The “I have to do this before I can do that” decluttering frustration is real.
This frustration used to make me question the point of even trying to declutter. Trying to clean up my house felt so complicated.
My five step decluttering process helps me break through decluttering paralysis.
Today, I’m sharing what the decluttering process sometimes looks like in real life. How do I keep making progress (and never a bigger mess)? What do I do when I take something to the place where I’d look for it first and that place is a mess?
This isn’t a teaching post. It’s a real life example post. Welcome to my Slob Lab where you can see how the strategies actually play out.
There once was a cluttered garage. See this post for the explanation/excuse.
The most annoying thing in that cluttered garage was a bookshelf. It wasn’t a huge bookshelf, but it made a tight path even tighter.
I needed to move that shelf back into the house, but I had to clear it first. Random Stuff had started living on the bookshelf over its time spent in the garage. (I mean, it’s a shelf . . . )
So I started the decluttering process.
I needed to remove this lovely miniature Christmas tree to which I happen to be allergic.
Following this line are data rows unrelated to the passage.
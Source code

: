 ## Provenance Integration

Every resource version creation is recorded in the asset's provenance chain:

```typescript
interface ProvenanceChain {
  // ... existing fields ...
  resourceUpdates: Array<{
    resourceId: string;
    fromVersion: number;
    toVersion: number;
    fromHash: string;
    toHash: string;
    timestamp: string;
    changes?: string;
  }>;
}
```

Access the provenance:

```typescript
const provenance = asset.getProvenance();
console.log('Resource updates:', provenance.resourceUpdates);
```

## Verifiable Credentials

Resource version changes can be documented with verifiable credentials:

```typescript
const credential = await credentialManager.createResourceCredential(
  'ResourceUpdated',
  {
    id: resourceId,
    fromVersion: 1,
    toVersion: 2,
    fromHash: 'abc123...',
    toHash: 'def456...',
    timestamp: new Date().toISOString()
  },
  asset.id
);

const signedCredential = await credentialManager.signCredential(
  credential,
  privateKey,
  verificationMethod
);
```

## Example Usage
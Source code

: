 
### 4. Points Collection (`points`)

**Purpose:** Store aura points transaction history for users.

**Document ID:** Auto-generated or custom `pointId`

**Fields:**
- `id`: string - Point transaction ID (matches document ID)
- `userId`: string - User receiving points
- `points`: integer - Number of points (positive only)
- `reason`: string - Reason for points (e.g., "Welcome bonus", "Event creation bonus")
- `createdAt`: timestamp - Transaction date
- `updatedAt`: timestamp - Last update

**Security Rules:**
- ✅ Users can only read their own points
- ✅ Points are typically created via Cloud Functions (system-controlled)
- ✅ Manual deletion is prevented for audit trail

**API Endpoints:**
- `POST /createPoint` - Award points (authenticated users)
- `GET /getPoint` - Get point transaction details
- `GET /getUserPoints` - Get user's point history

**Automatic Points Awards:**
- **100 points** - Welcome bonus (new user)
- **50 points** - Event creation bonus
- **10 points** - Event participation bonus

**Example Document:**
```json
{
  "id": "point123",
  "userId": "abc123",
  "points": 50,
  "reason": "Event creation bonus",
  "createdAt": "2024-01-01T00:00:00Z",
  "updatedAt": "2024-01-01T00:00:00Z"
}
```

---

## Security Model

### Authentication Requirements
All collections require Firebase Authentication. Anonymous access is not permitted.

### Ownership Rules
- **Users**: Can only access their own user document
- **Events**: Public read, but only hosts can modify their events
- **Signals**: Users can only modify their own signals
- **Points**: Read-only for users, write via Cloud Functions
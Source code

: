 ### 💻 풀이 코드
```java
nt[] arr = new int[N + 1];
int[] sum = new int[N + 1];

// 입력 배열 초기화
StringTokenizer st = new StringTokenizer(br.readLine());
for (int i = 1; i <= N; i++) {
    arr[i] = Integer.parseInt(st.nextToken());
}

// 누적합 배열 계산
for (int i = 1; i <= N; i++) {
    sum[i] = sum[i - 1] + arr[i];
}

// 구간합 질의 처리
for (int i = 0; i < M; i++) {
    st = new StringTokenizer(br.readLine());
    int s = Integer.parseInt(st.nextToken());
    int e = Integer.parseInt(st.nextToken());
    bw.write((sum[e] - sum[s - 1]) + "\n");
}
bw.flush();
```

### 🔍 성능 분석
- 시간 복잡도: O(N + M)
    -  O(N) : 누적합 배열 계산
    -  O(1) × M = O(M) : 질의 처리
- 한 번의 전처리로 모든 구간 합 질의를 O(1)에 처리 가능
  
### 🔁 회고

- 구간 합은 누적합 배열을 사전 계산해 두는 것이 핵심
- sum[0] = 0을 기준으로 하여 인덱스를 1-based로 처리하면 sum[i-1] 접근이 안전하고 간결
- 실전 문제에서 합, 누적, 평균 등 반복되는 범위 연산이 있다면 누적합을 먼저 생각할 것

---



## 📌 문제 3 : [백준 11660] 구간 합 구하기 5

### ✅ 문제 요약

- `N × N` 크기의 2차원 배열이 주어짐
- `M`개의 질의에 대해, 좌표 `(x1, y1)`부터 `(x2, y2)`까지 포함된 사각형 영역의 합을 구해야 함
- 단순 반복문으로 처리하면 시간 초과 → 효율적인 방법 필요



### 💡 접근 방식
I’d shoved it out in the garage to keep it from polluting my air. I was sure someone else would love to have this rosemary bush, so I texted my neighbor right then to ask if she wanted it.
I just needed to put the plant somewhere safe while I waited to hear back from my neighbor. I looked up and saw the perfect temporary spot for the poison-to-me-tree, but . . . in that spot was something else.
Something else that was easy. I really thought about putting off the Something Else for its own decluttering project. Technically, I could just shove it to the side.
But I was already in Easy Stuff Mode. It would be equally easy to take the blue train case to its easy spot on the newly-painted-white bookshelf in my living room.
With my free hand and in the same motion, I put the rosemary tree-thingy in its new/temporary home.
I came back to the shelf and moved the easy red water carrier to the first place where we’d look for it, by the fishing stuff.
I came back to the bookshelf, again, and looked inside a box. I found the video tapes I chose to keep when I got rid of a storage chest. (When our flooring was replaced, I decided that storage chest didn’t deserve to go back into my house.)
I took the VHS tapes to the first place where I’d look for them, in our TV stand. But other things were scattered through that cabinet, taking up the room I needed for the box of videos.
Because my goal was to put the box of video tapes into the space where I’d look for them first and get back to my decluttering project, I needed to make some space for the box.
I thought of a red crate I’d recently stuck in a not-yet-donated Donate Box.
I unscattered the scattered stuff into that red crate and made room for the box.
Far from perfect, but you know what?
The door closes. So yay for that. The TV cabinet is another decluttering project for another day. As long as its door closes, my home is no worse for having put that box of tapes in there, the place where I’d look for them first.
And my home is better off for actually finishing the shelf in the garage.
Back at the shelf, I worked my way through the other things. I had to stop myself from unconsciously, temporarily depositing a roll of tape on a nearby waiting-to-be-decluttered shelf.
Tape is easy. I’d look for it first in a drawer in the room right by the garage. I took it to that drawer instead.
Finally, I dusted the shelf and painted it.
And my path was clear(er).
While I did lots of different things, each step I took was to accomplish the goal of clearing that specific shelf and therefore clearing the path in my garage.
Moving scattered DVDs and photos in the TV cabinet into the red bin? That moved me forward on clearing the shelf.
Putting the blue train case in its home in the living room gave me the space to deposit the face-welt-causing miniature tree. Which cleared the shelf.
This is the difference between decluttering and Stuff Shifting. Except for the noxious mini-tree, everything moved to a home where it could stay indefinitely. Each movement made my house as a whole a little better, with no temporary solutions.
Yes, the TV cabinet will be a project in the future, but it’s no worse off than it was before. It’s imperfect, but not temporary.
It is something to be done, but not something left undone.
Yay for making progress and only progress.
About the miniature tree . . . my friend didn’t want it. Honestly, if I wasn’t a blogger, I probably would have re-gifted it. Alas, I couldn’t re-gift for fear the recipient or her friend reads my blog and would see this post. I should have texted some other friends, but time got away from me. I had to throw it away.
About the VHS tapes . . . we don’t even have a VHS player anymore. But these were memory-laden tapes like the one I made for our wedding rehearsal dinner. They’re a conversion project for the future, but they need a place for now and it needs to be the first place where I’d look for them.
About the dust in the TV stand . . . oh well. Yay for closing doors to hide some of it.